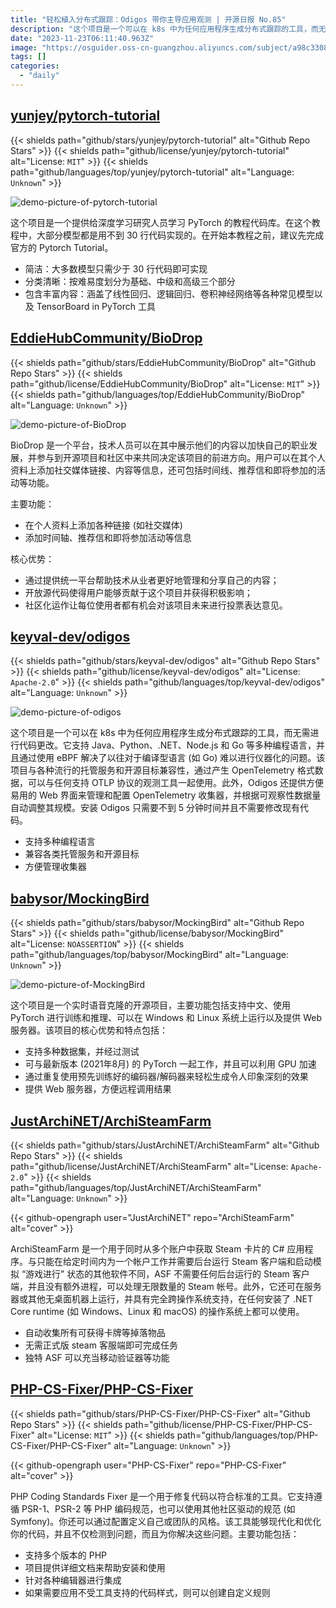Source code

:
 ```yaml
---
title: "轻松植入分布式跟踪：Odigos 带你主导应用观测 | 开源日报 No.85"
description: "这个项目是一个可以在 k8s 中为任何应用程序生成分布式跟踪的工具，而无需进行代码更改。它支持 Java、Python、.NET、Node.js 和 Go 等多种编程语言，并且通过使用 eBPF 解决了以往对于编译型语言 (如 Go) 难以进行仪器化的问题。"
date: "2023-11-23T06:11:40.963Z"
image: "https://osguider.oss-cn-guangzhou.aliyuncs.com/subject/a98c3308c4829a0b6cbe8ad8d046d949.png"
tags: []
categories:
  - "daily"
---
```


## [yunjey/pytorch-tutorial](https://github.com/yunjey/pytorch-tutorial)

{{< shields path="github/stars/yunjey/pytorch-tutorial" alt="Github Repo Stars" >}} {{< shields path="github/license/yunjey/pytorch-tutorial" alt="License: `MIT`" >}} {{< shields path="github/languages/top/yunjey/pytorch-tutorial" alt="Language: `Unknown`" >}}

![demo-picture-of-pytorch-tutorial](https://picgo-daily.oss-cn-guangzhou.aliyuncs.com/picgo-daily/2023/98cda789efd5b851dd92cdc2db5cfa33.png)

这个项目是一个提供给深度学习研究人员学习 PyTorch 的教程代码库。在这个教程中，大部分模型都是用不到 30 行代码实现的。在开始本教程之前，建议先完成官方的 Pytorch Tutorial。

- 简洁：大多数模型只需少于 30 行代码即可实现
- 分类清晰：按难易度划分为基础、中级和高级三个部分
- 包含丰富内容：涵盖了线性回归、逻辑回归、卷积神经网络等各种常见模型以及 TensorBoard in PyTorch 工具
  
## [EddieHubCommunity/BioDrop](https://github.com/EddieHubCommunity/BioDrop)

{{< shields path="github/stars/EddieHubCommunity/BioDrop" alt="Github Repo Stars" >}} {{< shields path="github/license/EddieHubCommunity/BioDrop" alt="License: `MIT`" >}} {{< shields path="github/languages/top/EddieHubCommunity/BioDrop" alt="Language: `Unknown`" >}}

![demo-picture-of-BioDrop](https://osguider.oss-cn-guangzhou.aliyuncs.com/subject/1f1e45b443ed5e3e6d6f479adee3ecad.png)

BioDrop 是一个平台，技术人员可以在其中展示他们的内容以加快自己的职业发展，并参与到开源项目和社区中来共同决定该项目的前进方向。用户可以在其个人资料上添加社交媒体链接、内容等信息，还可包括时间线、推荐信和即将参加的活动等功能。

主要功能：

- 在个人资料上添加各种链接 (如社交媒体)
- 添加时间轴、推荐信和即将参加活动等信息

核心优势：

- 通过提供统一平台帮助技术从业者更好地管理和分享自己的内容；
- 开放源代码使得用户能够贡献于这个项目并获得积极影响；
- 社区化运作让每位使用者都有机会对该项目未来进行投票表达意见。
  
## [keyval-dev/odigos](https://github.com/keyval-dev/odigos)

{{< shields path="github/stars/keyval-dev/odigos" alt="Github Repo Stars" >}} {{< shields path="github/license/keyval-dev/odigos" alt="License: `Apache-2.0`" >}} {{< shields path="github/languages/top/keyval-dev/odigos" alt="Language: `Unknown`" >}}

![demo-picture-of-odigos](https://osguider.oss-cn-guangzhou.aliyuncs.com/subject/57e1996c44321ac60eac8110e3c5b255.png)

这个项目是一个可以在 k8s 中为任何应用程序生成分布式跟踪的工具，而无需进行代码更改。它支持 Java、Python、.NET、Node.js 和 Go 等多种编程语言，并且通过使用 eBPF 解决了以往对于编译型语言 (如 Go) 难以进行仪器化的问题。该项目与各种流行的托管服务和开源目标兼容性，通过产生 OpenTelemetry 格式数据，可以与任何支持 OTLP 协议的观测工具一起使用。此外，Odigos 还提供方便易用的 Web 界面来管理和配置 OpenTelemetry 收集器，并根据可观察性数据量自动调整其规模。安装 Odigos 只需要不到 5 分钟时间并且不需要修改现有代码。

- 支持多种编程语言
- 兼容各类托管服务和开源目标
- 方便管理收集器
  
## [babysor/MockingBird](https://github.com/babysor/MockingBird)

{{< shields path="github/stars/babysor/MockingBird" alt="Github Repo Stars" >}} {{< shields path="github/license/babysor/MockingBird" alt="License: `NOASSERTION`" >}} {{< shields path="github/languages/top/babysor/MockingBird" alt="Language: `Unknown`" >}}

![demo-picture-of-MockingBird](https://osguider.oss-cn-guangzhou.aliyuncs.com/subject/c7cc7e7f1b293b12e1aa36ac9df19755.png)

这个项目是一个实时语音克隆的开源项目，主要功能包括支持中文、使用 PyTorch 进行训练和推理、可以在 Windows 和 Linux 系统上运行以及提供 Web 服务器。该项目的核心优势和特点包括：

- 支持多种数据集，并经过测试
- 可与最新版本 (2021年8月) 的 PyTorch 一起工作，并且可以利用 GPU 加速
- 通过重复使用预先训练好的编码器/解码器来轻松生成令人印象深刻的效果
- 提供 Web 服务器，方便远程调用结果
  
## [JustArchiNET/ArchiSteamFarm](https://github.com/JustArchiNET/ArchiSteamFarm)

{{< shields path="github/stars/JustArchiNET/ArchiSteamFarm" alt="Github Repo Stars" >}} {{< shields path="github/license/JustArchiNET/ArchiSteamFarm" alt="License: `Apache-2.0`" >}} {{< shields path="github/languages/top/JustArchiNET/ArchiSteamFarm" alt="Language: `Unknown`" >}}

{{< github-opengraph user="JustArchiNET" repo="ArchiSteamFarm" alt="cover" >}}

ArchiSteamFarm 是一个用于同时从多个账户中获取 Steam 卡片的 C# 应用程序。与只能在给定时间内为一个帐户工作并需要后台运行 Steam 客户端和启动模拟 “游戏进行” 状态的其他软件不同，ASF 不需要任何后台运行的 Steam 客户端，并且没有额外进程，可以处理无限数量的 Steam 帐号。此外，它还可在服务器或其他无桌面机器上运行，并具有完全跨操作系统支持，在任何安装了 .NET Core runtime (如 Windows、Linux 和 macOS) 的操作系统上都可以使用。

- 自动收集所有可获得卡牌等掉落物品
- 无需正式版 steam 客服端即可完成任务
- 独特 ASF 可以充当移动验证器等功能
  
## [PHP-CS-Fixer/PHP-CS-Fixer](https://github.com/PHP-CS-Fixer/PHP-CS-Fixer)

{{< shields path="github/stars/PHP-CS-Fixer/PHP-CS-Fixer" alt="Github Repo Stars" >}} {{< shields path="github/license/PHP-CS-Fixer/PHP-CS-Fixer" alt="License: `MIT`" >}} {{< shields path="github/languages/top/PHP-CS-Fixer/PHP-CS-Fixer" alt="Language: `Unknown`" >}}

{{< github-opengraph user="PHP-CS-Fixer" repo="PHP-CS-Fixer" alt="cover" >}}

PHP Coding Standards Fixer 是一个用于修复代码以符合标准的工具。它支持遵循 PSR-1、PSR-2 等 PHP 编码规范，也可以使用其他社区驱动的规范 (如 Symfony)。你还可以通过配置定义自己或团队的风格。该工具能够现代化和优化你的代码，并且不仅检测到问题，而且为你解决这些问题。主要功能包括：

- 支持多个版本的 PHP
- 项目提供详细文档来帮助安装和使用
- 针对各种编辑器进行集成
- 如果需要应用不受工具支持的代码样式，则可以创建自定义规则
+===+
• Activity: Show every line of the entries above where the word "Linux" occurs.

• Your response:
这个项目是一个实时语音克隆的开源项目，主要功能包括支持中文、使用 PyTorch 进行训练和推理、可以在 Windows 和 Linux 系统上运行以及提供 Web 服务器。该项目的核心优势和特点包括：
ArchiSteamFarm 是一个用于同时从多个账户中获取 Steam 卡片的 C# 应用程序。与只能在给定时间内为一个帐户工作并需要后台运行 Steam 客户端和启动模拟 “游戏进行” 状态的其他软件不同，ASF 不需要任何后台运行的 Steam 客户端，并且没有额外进程，可以处理无限数量的 Steam 帐号。此外，它还可在服务器或其他无桌面机器上运行，并具有完全跨操作系统支持，在任何安装了 .NET Core runtime (如 Windows、Linux 和 macOS) 的操作系统上都可以使用。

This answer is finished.